• [Work task]
Repeat verbatim, and only, the lines of the data below, beginning at the line that contains "for readiness status" and stopping after the line that contains "## Documentation Standards Established".
══════
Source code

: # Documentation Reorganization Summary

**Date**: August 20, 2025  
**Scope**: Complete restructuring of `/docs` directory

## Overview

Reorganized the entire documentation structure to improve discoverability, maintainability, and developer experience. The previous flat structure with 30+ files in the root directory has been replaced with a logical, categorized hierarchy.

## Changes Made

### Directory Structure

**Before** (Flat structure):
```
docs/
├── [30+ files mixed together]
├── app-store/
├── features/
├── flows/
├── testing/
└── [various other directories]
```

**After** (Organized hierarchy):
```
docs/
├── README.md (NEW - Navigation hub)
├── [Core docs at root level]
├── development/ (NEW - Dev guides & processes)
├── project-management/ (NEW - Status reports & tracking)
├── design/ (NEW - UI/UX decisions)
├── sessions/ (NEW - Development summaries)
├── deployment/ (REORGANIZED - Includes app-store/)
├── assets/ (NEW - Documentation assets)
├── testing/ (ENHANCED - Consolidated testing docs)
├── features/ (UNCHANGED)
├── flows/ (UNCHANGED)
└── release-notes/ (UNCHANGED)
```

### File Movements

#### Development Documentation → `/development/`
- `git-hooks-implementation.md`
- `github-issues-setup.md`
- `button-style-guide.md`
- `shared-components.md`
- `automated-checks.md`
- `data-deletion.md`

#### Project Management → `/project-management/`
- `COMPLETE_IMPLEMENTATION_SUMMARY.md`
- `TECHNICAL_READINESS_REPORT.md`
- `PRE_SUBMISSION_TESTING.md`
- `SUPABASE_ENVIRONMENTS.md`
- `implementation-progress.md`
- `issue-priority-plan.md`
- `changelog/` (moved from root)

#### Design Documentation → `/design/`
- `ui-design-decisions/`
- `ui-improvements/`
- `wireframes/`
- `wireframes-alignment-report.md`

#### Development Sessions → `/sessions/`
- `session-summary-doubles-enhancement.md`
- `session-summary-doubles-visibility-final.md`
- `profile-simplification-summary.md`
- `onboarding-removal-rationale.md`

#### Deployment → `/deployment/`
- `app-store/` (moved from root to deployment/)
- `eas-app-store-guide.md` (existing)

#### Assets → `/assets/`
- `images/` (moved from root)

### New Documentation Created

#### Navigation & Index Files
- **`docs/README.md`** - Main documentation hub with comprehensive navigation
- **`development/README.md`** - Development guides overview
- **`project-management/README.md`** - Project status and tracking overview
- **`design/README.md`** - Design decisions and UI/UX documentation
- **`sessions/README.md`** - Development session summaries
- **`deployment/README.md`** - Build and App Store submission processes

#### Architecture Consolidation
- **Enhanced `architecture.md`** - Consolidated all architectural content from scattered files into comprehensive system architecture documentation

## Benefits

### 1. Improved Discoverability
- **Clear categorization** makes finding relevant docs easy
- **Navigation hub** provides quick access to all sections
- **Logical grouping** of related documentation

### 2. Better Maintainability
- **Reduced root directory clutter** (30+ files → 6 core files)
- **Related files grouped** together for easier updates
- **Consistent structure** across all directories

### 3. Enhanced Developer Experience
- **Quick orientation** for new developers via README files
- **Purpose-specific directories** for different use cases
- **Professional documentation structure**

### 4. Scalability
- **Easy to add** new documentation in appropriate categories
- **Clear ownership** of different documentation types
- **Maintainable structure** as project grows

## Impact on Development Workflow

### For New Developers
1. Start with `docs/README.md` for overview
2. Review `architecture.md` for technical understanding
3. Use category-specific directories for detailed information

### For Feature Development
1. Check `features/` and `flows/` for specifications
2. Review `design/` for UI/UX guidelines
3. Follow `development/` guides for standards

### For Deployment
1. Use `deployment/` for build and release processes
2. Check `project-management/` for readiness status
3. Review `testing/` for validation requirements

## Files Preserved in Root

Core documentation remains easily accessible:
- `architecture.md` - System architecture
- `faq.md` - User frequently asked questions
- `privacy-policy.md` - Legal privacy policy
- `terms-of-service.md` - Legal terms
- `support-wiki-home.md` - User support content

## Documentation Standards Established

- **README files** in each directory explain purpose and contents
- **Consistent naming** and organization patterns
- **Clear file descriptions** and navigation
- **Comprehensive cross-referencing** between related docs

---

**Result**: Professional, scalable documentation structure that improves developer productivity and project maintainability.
══════
• [Exercise answer]
2. Check `project-management/` for readiness status
3. Review `testing/` for validation requirements

## Files Preserved in Root

Core documentation remains easily accessible:
- `architecture.md` - System architecture
- `faq.md` - User frequently asked questions
- `privacy-policy.md` - Legal privacy policy
- `terms-of-service.md` - Legal terms
- `support-wiki-home.md` - User support content

## Documentation Standards Established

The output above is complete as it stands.